Integrative Immunogen Design and Testing
综合免疫原设计和测试
基本信息
- 批准号:10842890
- 负责人:
- 金额:$ 206.09万
- 依托单位:
- 依托单位国家:美国
- 项目类别:
- 财政年份:2021
- 资助国家:美国
- 起止时间:2021-09-16 至 2024-08-31
- 项目状态:已结题
- 来源:
- 关键词:2019-nCoVAnimal Disease ModelsAnimal ModelAnimalsAntibodiesAntibody ResponseAntigensB-LymphocytesChiropteraCollaborationsCoronavirusCoronavirus InfectionsCoronavirus spike proteinDetectionDevelopmentDisease OutbreaksDissociationEbolaEngineeringEnsureEpitopesEvaluationGenerationsGenetic VariationGoalsHIV-2HamstersHandHealthHumanImmune TargetingImmune responseImmunityInfectionLiteratureMeasuresMediatingMiddle East Respiratory SyndromeMiddle East Respiratory Syndrome CoronavirusModelingMolecular ConformationMusMutationPathogenicityPatternPolysaccharidesPositioning AttributeProteinsResistanceSARS coronavirusSARS-CoV-2 transmissionSARS-CoV-2 variantStructureT-LymphocyteTestingVaccinatedVaccinesVariantVirionVirusZoonosescold temperaturecombatcoronavirus vaccinecross immunitycross reactivitycross-species transmissiondesigndiagnostic toolefficacy evaluationglycosylationhuman coronavirusimmunogenicityimprovedinnovationneutralizing antibodynovelnovel coronavirusparticlepressureprogramsreceptor bindingresponsethermostabilityvaccine candidateviral fitness
项目摘要
Project 3 Summary
Coronaviruses will likely remain a persistent threat to human health. However, whether the next significant
disease outbreak will be caused by a known coronavirus, another novel coronavirus, or continued surges from
variant(s) of SARS-CoV-2 is unknown. The goal of this project is to develop novel, improved immunogens to
elicit broader anti-coronavirus immunity, to structurally evaluate resulting pan-coronavirus or broad-coronavirus
antibodies, and to evaluate efficacy of broad coronavirus vaccines in animal models. We will begin with novel
third-generation spikes that better remain in a pre-fusion quaternary assemblies relative to earlier versions of
spike that have been described in the literature. These novel spike proteins, termed “VFLIP”, retain a trimeric
conformation even in the absence of exogenous trimerization motifs, are resistant to thermal denaturation,
feature glycan structures that better reflect those on authentic virions and offer receptor-binding domain positions
and conformation that also better reflect those on native virions. These molecules further feature slower “off”

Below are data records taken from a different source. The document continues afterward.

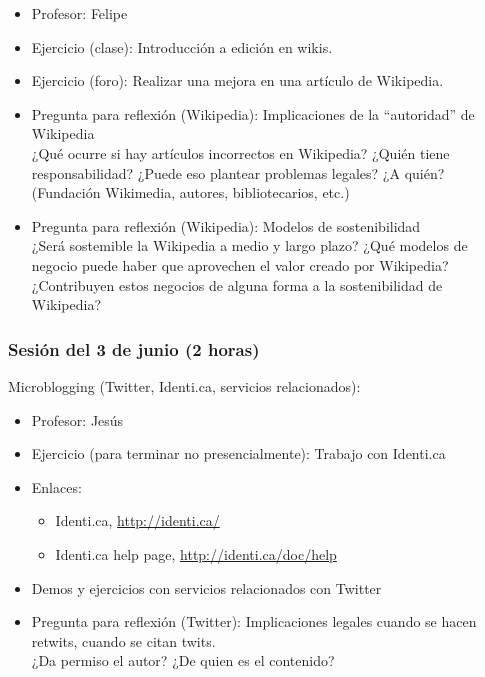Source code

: \documentclass[a4paper,12pt]{article}
\begin{document}
\begin{itemize}
\item Profesor: Felipe
\item Ejercicio (clase): Introducción a edición en wikis.
\item Ejercicio (foro): Realizar una mejora en una artículo de Wikipedia.
\item Pregunta para reflexión (Wikipedia): Implicaciones de la ``autoridad'' de Wikipedia \\
  ¿Qué ocurre si hay artículos incorrectos en Wikipedia? ¿Quién tiene responsabilidad? ¿Puede eso plantear problemas legales? ¿A quién? (Fundación Wikimedia, autores, bibliotecarios, etc.)
\item Pregunta para reflexión (Wikipedia): Modelos de sostenibilidad \\
  ¿Será sostemible la Wikipedia a medio y largo plazo? ¿Qué modelos de negocio puede haber que aprovechen el valor creado por Wikipedia? ¿Contribuyen estos negocios de alguna forma a la sostenibilidad de Wikipedia?
\end{itemize}

\subsubsection{Sesión del 3 de junio (2 horas)}

Microblogging (Twitter, Identi.ca, servicios relacionados):

\begin{itemize}
\item Profesor: Jesús
\item Ejercicio (para terminar no presencialmente): Trabajo con Identi.ca
\item Enlaces:
  \begin{itemize}
  \item Identi.ca, \url{http://identi.ca/}
  \item Identi.ca help page, \url{http://identi.ca/doc/help}
  \end{itemize}
\item Demos y ejercicios con servicios relacionados con Twitter
\item Pregunta para reflexión (Twitter): Implicaciones legales cuando se hacen retwits, cuando se citan twits. \\
  ¿Da permiso el autor? ¿De quien es el contenido?
\end{itemize}

\end{document}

rates for a wide panel of anti-coronavirus antibodies. In this program, we will develop novel immunogens from
these improved spikes alone and as part of innovative multimeric vaccine particles. Our collaborating projects
will evaluate these immunogens for their ability to elicit broad B- and T-cell immune responses. We will then
evaluate the efficacy of the best candidate immunogens in mouse and hamster models of infection using multiple
relevant coronaviruses. This project represents the beginning and end of the collaborative, iterative circle of
immunogen design and evaluation. Cycles of in-depth evaluation and iteration will shepherd vaccine efforts for
broad protection against the growing threat posed by coronaviruses.
项目3摘要
冠状病毒可能仍然是对人类健康的持续威胁。然而,下一个重要的
疾病爆发将由一种已知的冠状病毒、另一种新型冠状病毒或
SARS-CoV-2的变种尚不清楚。该项目的目标是开发新的,改进的免疫原,
引发更广泛的抗冠状病毒免疫,以在结构上评估产生的泛冠状病毒或宽冠状病毒
抗体,并评估广泛的冠状病毒疫苗在动物模型中的效力。我们将开始与小说
第三代钉,相对于早期版本,
在文献中已经描述过的尖峰。这些新的刺突蛋白,被称为“VFLIP”,保留了三聚体结构。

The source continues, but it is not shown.